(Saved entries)
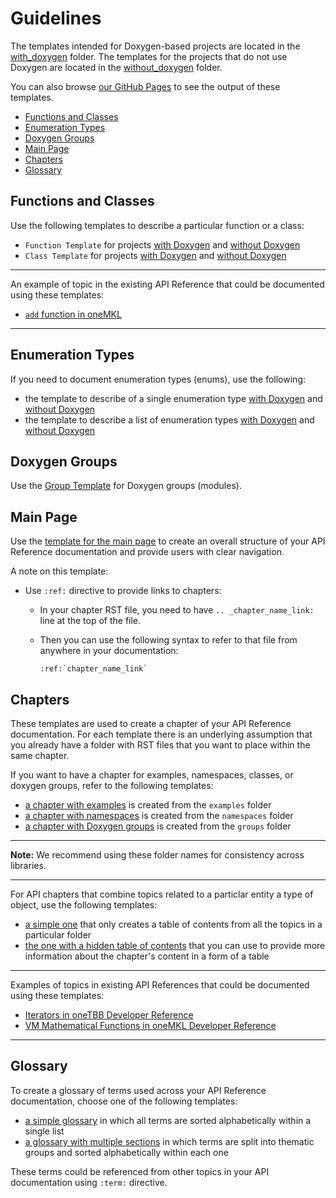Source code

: # Guidelines <!-- omit in toc --> 

The templates intended for Doxygen-based projects are located in the [with_doxygen](with_doxygen) folder. The templates for the projects that do not use Doxygen are located in the [without_doxygen](without_doxygen) folder.

You can also browse [our GitHub Pages](https://outoftardis.github.io/docs/) to see the output of these templates.

- [Functions and Classes](#functions-and-classes)
- [Enumeration Types](#enumeration-types)
- [Doxygen Groups](#doxygen-groups)
- [Main Page](#main-page)
- [Chapters](#chapters)
- [Glossary](#glossary)

## Functions and Classes

Use the following templates to describe a particular function or a class:

- `Function Template` for projects [with Doxygen](with_doxygen/function_description_doxygen.tmpl) and [without Doxygen](without_doxygen/function_description_no_doxygen.tmpl)
- `Class Template` for projects [with Doxygen](with_doxygen/class_description_doxygen.tmpl) and [without Doxygen](without_doxygen/class_description_no_doxygen.tmpl)

---

An example of topic in the existing API Reference that could be documented using these templates: 

- [`add` function in oneMKL](https://software.intel.com/content/www/us/en/develop/documentation/oneapi-mkl-dpcpp-developer-reference/top/vector-mathematical-functions/vm-mathematical-functions/arithmetic-functions/add.html)

---

## Enumeration Types

If you need to document enumeration types (enums), use the following:

- the template to describe of a single enumeration type [with Doxygen](with_doxygen/enumerated_type_doxygen.tmpl) and [without Doxygen](without_doxygen/enumerated_type_no_doxygen.tmpl)
- the template to describe a list of enumeration types [with Doxygen](with_doxygen/enumerations_doxygen.tmpl) and [without Doxygen](without_doxygen/enumerations_no_doxygen.tmpl)

## Doxygen Groups

Use the [Group Template](with_doxygen/group_description_doxygen.tmpl) for Doxygen groups (modules).

## Main Page

Use the [template for the main page](index.tmpl) to create an overall structure of your API Reference documentation and provide users with clear navigation.

A note on this template:

- Use `:ref:` directive to provide links to chapters:
  
  - In your chapter RST file, you need to have `.. _chapter_name_link:` line at the top of the file.
  - Then you can use the following syntax to refer to that file from anywhere in your documentation:
  
        :ref:`chapter_name_link`

## Chapters

These templates are used to create a chapter of your API Reference documentation. For each template there is an underlying assumption that you already have a folder with RST files that you want to place within the same chapter.

If you want to have a chapter for examples, namespaces, classes, or doxygen groups, refer to the following templates: 

- [a chapter with examples](examples.tmpl) is created from the `examples` folder
- [a chapter with namespaces](namespaces.tmpl) is created from the `namespaces` folder
- [a chapter with Doxygen groups](groups.tmpl) is created from the `groups` folder

---

**Note:** We recommend using these folder names for consistency across libraries.

---


For API chapters that combine topics related to a particlar entity a type of object, use the following templates:

- [a simple one](chapter.tmpl) that only creates a table of contents from all the topics in a particular folder
- [the one with a hidden table of contents](chapter_complex.tmpl) that you can use to provide more information about the chapter's content in a form of a table

---

Examples of topics in existing API References that could be documented using these templates:

- [Iterators in oneTBB Developer Reference](https://www.intel.com/content/www/us/en/develop/documentation/onetbb-documentation/top/intel-174-oneapi-threading-building-blocks-onetbb-developer-reference/iterators.html)
- [VM Mathematical Functions in oneMKL Developer Reference](https://software.intel.com/content/www/us/en/develop/documentation/oneapi-mkl-dpcpp-developer-reference/top/vector-mathematical-functions/vm-mathematical-functions.html)

---

## Glossary

To create a glossary of terms used across your API Reference documentation, choose one of the following templates:

- [a simple glossary](glossary.tmpl) in which all terms are sorted alphabetically within a single list
- [a glossary with multiple sections](glossary_with_sections.tmpl) in which terms are split into thematic groups and sorted alphabetically within each one

These terms could be referenced from other topics in your API documentation using `:term:` directive.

EXERCISE DETAILS: Out of the data above, transcribe exactly and only the lines starting with the line that has "- [Functions and" and going on through the line that has "An example of", both included.

REPLY TO THE TASK:
- [Functions and Classes](#functions-and-classes)
- [Enumeration Types](#enumeration-types)
- [Doxygen Groups](#doxygen-groups)
- [Main Page](#main-page)
- [Chapters](#chapters)
- [Glossary](#glossary)

## Functions and Classes

Use the following templates to describe a particular function or a class:

- `Function Template` for projects [with Doxygen](with_doxygen/function_description_doxygen.tmpl) and [without Doxygen](without_doxygen/function_description_no_doxygen.tmpl)
- `Class Template` for projects [with Doxygen](with_doxygen/class_description_doxygen.tmpl) and [without Doxygen](without_doxygen/class_description_no_doxygen.tmpl)

---

An example of topic in the existing API Reference that could be documented using these templates: 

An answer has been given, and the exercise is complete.